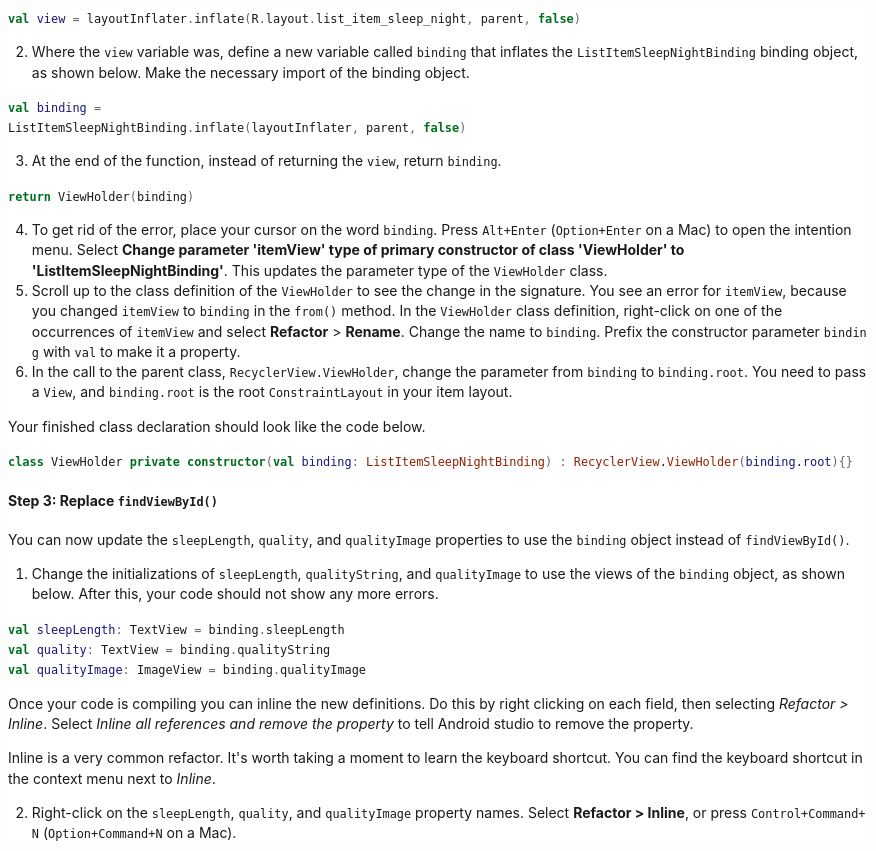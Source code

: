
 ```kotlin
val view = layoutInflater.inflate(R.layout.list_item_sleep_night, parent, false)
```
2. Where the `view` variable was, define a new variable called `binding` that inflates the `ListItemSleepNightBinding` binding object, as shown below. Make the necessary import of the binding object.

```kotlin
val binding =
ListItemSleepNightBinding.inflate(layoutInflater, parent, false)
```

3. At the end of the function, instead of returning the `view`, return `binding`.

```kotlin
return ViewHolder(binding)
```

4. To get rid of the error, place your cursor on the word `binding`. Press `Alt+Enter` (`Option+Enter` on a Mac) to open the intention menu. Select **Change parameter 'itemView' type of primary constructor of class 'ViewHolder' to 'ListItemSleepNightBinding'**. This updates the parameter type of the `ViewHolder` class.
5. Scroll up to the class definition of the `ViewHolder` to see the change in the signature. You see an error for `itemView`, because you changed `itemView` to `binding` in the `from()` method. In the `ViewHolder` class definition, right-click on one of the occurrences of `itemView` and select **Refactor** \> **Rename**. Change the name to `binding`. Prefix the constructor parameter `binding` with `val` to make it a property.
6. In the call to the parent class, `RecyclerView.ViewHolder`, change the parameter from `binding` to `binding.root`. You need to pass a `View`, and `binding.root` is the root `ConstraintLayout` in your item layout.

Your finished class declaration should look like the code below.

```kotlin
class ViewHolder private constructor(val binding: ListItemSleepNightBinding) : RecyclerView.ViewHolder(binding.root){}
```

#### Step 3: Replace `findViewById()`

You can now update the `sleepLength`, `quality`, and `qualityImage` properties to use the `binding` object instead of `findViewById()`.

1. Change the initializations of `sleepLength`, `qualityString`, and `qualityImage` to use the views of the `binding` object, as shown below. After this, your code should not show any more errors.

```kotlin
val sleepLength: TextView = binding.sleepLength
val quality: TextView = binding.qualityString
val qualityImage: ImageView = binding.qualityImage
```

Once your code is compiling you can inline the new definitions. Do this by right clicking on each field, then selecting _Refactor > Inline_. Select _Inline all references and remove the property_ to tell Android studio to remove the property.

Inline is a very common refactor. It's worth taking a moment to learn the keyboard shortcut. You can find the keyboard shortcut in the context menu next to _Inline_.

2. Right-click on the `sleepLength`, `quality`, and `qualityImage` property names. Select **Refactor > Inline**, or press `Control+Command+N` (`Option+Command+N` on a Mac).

Exercise
Please find, in the entries above, every line where "TextView" occurs, and copy it.

Written solution
val sleepLength: TextView = binding.sleepLength
val quality: TextView = binding.qualityString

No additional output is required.